Thursday, March 16, 2017
Map & Directions
Free for Alumni & Members of the UC San Diego Community
Arrival 7 P.M. | Program 7:30 P.M. | Reception 8:15 P.M.
Sheraton Palo Alto
625 El Camino Real, Palo Alto, CA 94301
We're excited about the opportunity to host UC San Diego & You at the Sheraton Palo Alto, located one block from downtown Palo Alto and within walking distance of a Caltrain Station. Hear from Chancellor Pradeep K. Khosla about the state of the campus, followed by UC San Diego's finest faculty sharing their passion projects and transformative research.
Join UC San Diego alumni and friends to discover how your university continues to shine, at home and abroad.
Space is limited. Reserve your seat today.
Luis Alvarez is associate professor of history, Director of the Institute of Arts and Humanities, and Director of the Chicana/o Latina/o Arts and Humanities Program at UC San Diego. His research and teaching interests include comparative race and ethnicity, popular culture and social movements in the history of Chicanas/os, Latinas/os, African Americans and the U.S.-Mexico Borderlands.
Alvarez is the author of The Power of the Zoot: Youth Culture and Resistance during World War II, co-editor of Another University is Possible, and co-editor of the forthcoming A History of Mexican America. He is at work on two books: From Civil Rights to Global Justice: Pop Culture and the Politics of the Possible, an investigation of pop culture and social movements in the Americas since World War II, and El Tri v. The Stars and Stripes: A History of the Mexico-U.S. Soccer Rivalry, which explores the sporting history of diaspora, migration and citizenship.
A professor of sociology in UC San Diego’s Division of Social Sciences, John Skrentny seeks to understand persistent policy and legal problems related to inequality, opportunity and jobs. Though trained in sociology, he believes we can best understand our world when we integrate insights from a variety of disciplines. Skrentny regularly engages and works with scholars in political science, law, history, economics and management.
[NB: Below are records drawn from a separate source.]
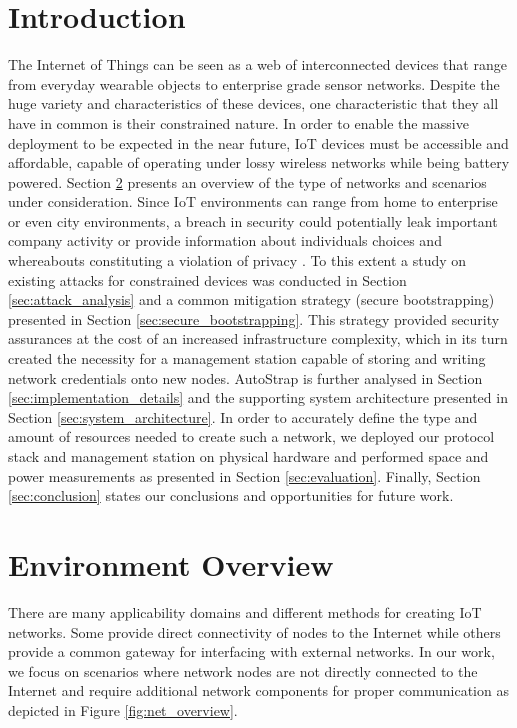 \documentclass{sig-alternate-05-2015}
\begin{document}
\section{Introduction}
The Internet of Things can be seen as a web of interconnected devices that range from everyday wearable objects to enterprise grade sensor networks. 
Despite the huge variety and characteristics of these devices, one characteristic that they all have in common is their constrained nature. 
In order to enable the massive deployment to be expected in the near future, \gls{IoT} devices must be accessible and affordable, capable of operating under lossy wireless networks while being battery powered. 
Section \ref{sec:network_overview} presents an overview of the type of networks and scenarios under consideration. 
Since \gls{IoT} environments can range from home to enterprise or even city environments, a breach in security could potentially leak important company activity or provide information about individuals choices and whereabouts constituting a violation of privacy \cite{Ukil2015}. 
To this extent a study on existing attacks for constrained devices was conducted in Section \ref{sec:attack_analysis} and a common mitigation strategy (secure bootstrapping) presented in Section \ref{sec:secure_bootstrapping}. 
This strategy provided security assurances at the cost of an increased infrastructure complexity, which in its turn created the necessity for a management station capable of storing and writing network credentials onto new nodes.
AutoStrap is further analysed in Section \ref{sec:implementation_details} and the supporting system architecture presented in Section \ref{sec:system_architecture}. In order to accurately define the type and amount of resources needed to create such a network, we deployed our protocol stack and management station on physical hardware and performed space and power measurements as presented in Section \ref{sec:evaluation}. 
Finally, Section \ref{sec:conclusion} states our conclusions and opportunities for future work.

\section{Environment Overview}
\label{sec:network_overview}
There are many applicability domains and different methods for creating \gls{IoT} networks. 
Some provide direct connectivity of nodes to the Internet while others provide a common gateway for interfacing with external networks. 
In our work, we focus on scenarios where network nodes are not directly connected to the Internet and require additional network components for proper communication as depicted in Figure \ref{fig:net_overview}.
\end{document}
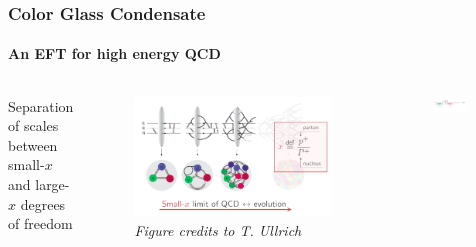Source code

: \documentclass[aspectratio=169,11pt,usenames,dvipsnames]{beamer}
\begin{document}
\begin{frame}
    \frametitle{Color Glass Condensate}
    \framesubtitle{An EFT for high energy QCD}
    \vspace{-10pt}
    \begin{columns}[onlytextwidth,t]
            \begin{center}
                {\footnotesize Separation of scales between\\
                {\color{customgreen}small-{\tiny $x$}} and {\color{custompink}large-{\huge $x$}} degrees of freedom}
            \end{center}
            \vspace{-10pt}
            \begin{figure}[!hbt]
                \centering
                \includegraphics[width=\textwidth]{images/qcd_1.png}
                \captionsetup{justification=centering}
                \vspace{-20pt}
                \caption{\tiny\itshape Figure credits to T. Ullrich}
            \end{figure}
        \begin{center}
            {
            \begin{figure}[!hbt]
                \centering
                \includegraphics[width=0.9\textwidth]{images/small_large_x.png}

\end{figure}}
\end{center}
\end{columns}
\end{frame}
\end{document}
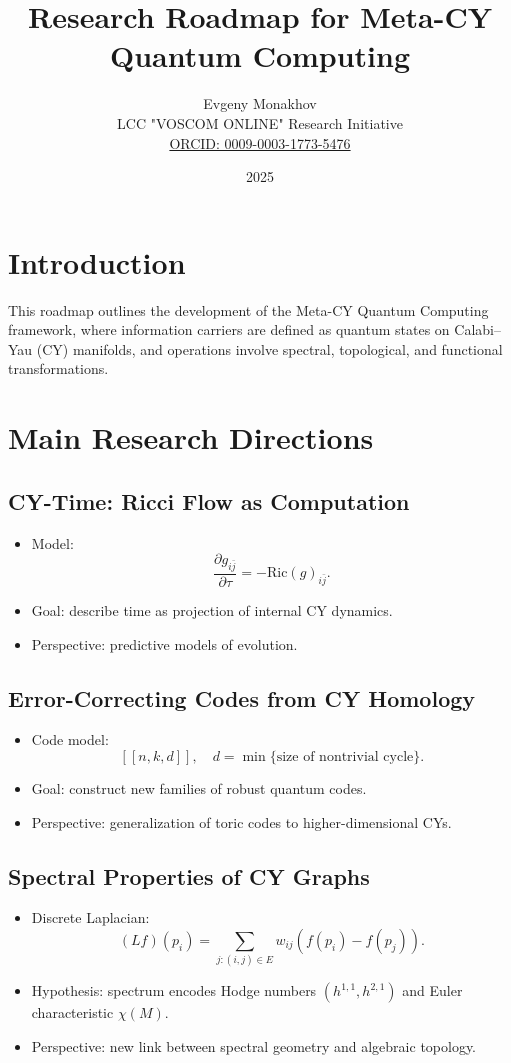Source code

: \documentclass[12pt,a4paper]{article}
\title{Research Roadmap for Meta-CY Quantum Computing}
\author{Evgeny Monakhov \\ LCC "VOSCOM ONLINE" Research Initiative \\ 
\href{https://orcid.org/0009-0003-1773-5476}{ORCID: 0009-0003-1773-5476}}
\date{2025}
\begin{document}
\maketitle

\section*{Introduction}
This roadmap outlines the development of the Meta-CY Quantum Computing framework,
where information carriers are defined as quantum states on Calabi--Yau (CY) manifolds,
and operations involve spectral, topological, and functional transformations.  

\section{Main Research Directions}

\subsection{CY-Time: Ricci Flow as Computation}
\begin{itemize}
\item Model:
\[
\frac{\partial g_{i\bar{j}}}{\partial \tau} = - \mathrm{Ric}(g)_{i\bar{j}}.
\]
\item Goal: describe time as projection of internal CY dynamics.  
\item Perspective: predictive models of evolution.  
\end{itemize}

\subsection{Error-Correcting Codes from CY Homology}
\begin{itemize}
\item Code model:
\[
[[n,k,d]], \quad d = \min\{\text{size of nontrivial cycle}\}.
\]
\item Goal: construct new families of robust quantum codes.  
\item Perspective: generalization of toric codes to higher-dimensional CYs.  
\end{itemize}

\subsection{Spectral Properties of CY Graphs}
\begin{itemize}
\item Discrete Laplacian:
\[
(Lf)(p_i) = \sum_{j:(i,j)\in E} w_{ij}(f(p_i)-f(p_j)).
\]
\item Hypothesis: spectrum encodes Hodge numbers $(h^{1,1},h^{2,1})$ and Euler characteristic $\chi(M)$.  
\item Perspective: new link between spectral geometry and algebraic topology.  
\end{itemize}
\end{document}

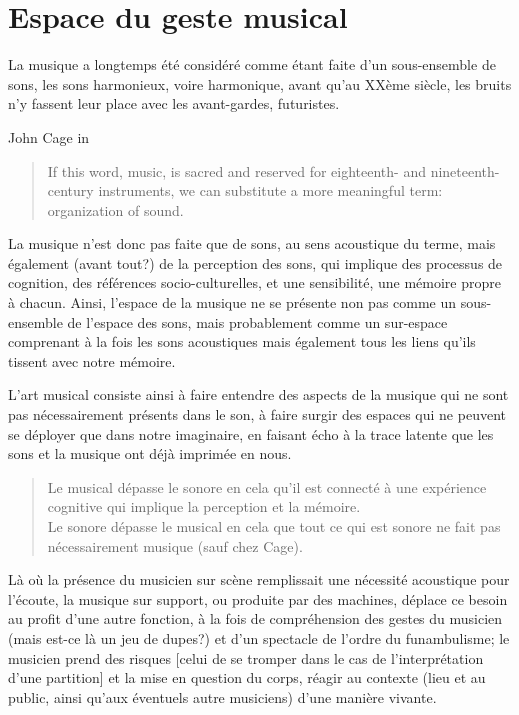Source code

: \section{Espace du geste musical}
La musique a longtemps été considéré comme étant faite d'un sous-ensemble de sons, les sons harmonieux, voire harmonique, avant qu'au XXème siècle, les bruits n'y fassent leur place avec les avant-gardes, futuristes. 

John Cage in \cite{cage_silence:_1961}
\begin{quotation}
\noindent If this word, music, is sacred and reserved for eighteenth- and nineteenth-century instruments, we can substitute a more meaningful term: organization of sound.\\
\end{quotation}


La musique n'est donc pas faite que de sons, au sens acoustique du terme, mais également (avant tout?) de la perception des sons, qui implique des processus de cognition, des références socio-culturelles, et une sensibilité, une mémoire propre à chacun. 
Ainsi, l'espace de la musique ne se présente non pas comme un sous-ensemble de l'espace des sons, mais probablement comme un sur-espace comprenant à la fois les sons acoustiques mais également tous les liens qu'ils tissent avec notre mémoire.

L'art musical consiste ainsi à faire entendre des aspects de la musique qui ne sont pas nécessairement présents dans le son, à faire surgir des espaces qui ne peuvent se déployer que dans notre imaginaire, en faisant écho à la trace latente que les sons et la musique ont déjà imprimée en nous.


\begin{quotation}
\noindent Le musical dépasse le sonore en cela qu’il est connecté à une expérience cognitive qui implique la perception et la mémoire.\\
Le sonore dépasse le musical en cela que tout ce qui est sonore ne fait pas nécessairement musique (sauf chez Cage).
\end{quotation}

Là où la présence du musicien sur scène remplissait une nécessité acoustique pour l’écoute, la musique sur support, ou produite par des machines, déplace ce besoin au profit d’une autre fonction, à la fois de compréhension des gestes du musicien (mais est-ce là un jeu de dupes?) et d’un spectacle de l’ordre du funambulisme; le musicien prend des risques [celui de se tromper dans le cas de l’interprétation d’une partition] et la mise en question du corps, réagir au contexte (lieu et au public, ainsi qu’aux éventuels autre musiciens) d’une manière vivante.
After spending many years studying law and policy related to equal opportunity, his research and writing interests have expanded to include what some call “the science of science and innovation policy” — especially as these relate to the workforce of scientists and engineers, the immigration of scientists and engineers, and their relationship to regional economic growth.
Shelley Wright is an observational and experimental astrophysicist. Her focus is to understand how galaxies and supermassive black holes form and evolve over cosmic time, using innovative instrumentation with integral field spectrograph coupled with adaptive optics.
An assistant professor of physics, Wright also designs and builds advanced near-infrared and optical astronomical instrumentation. She has led instrument programs at Lick and Keck Observatories, and is the Project Scientist for IRIS –the first light instrument for the Thirty Meter Telescope project. While at Lick, Wright helped develop NIROSETI (Near-Infrared Optical Search for Extraterrestrial Intelligence) – an instrument that scans the sky looking for pulses of infrared light.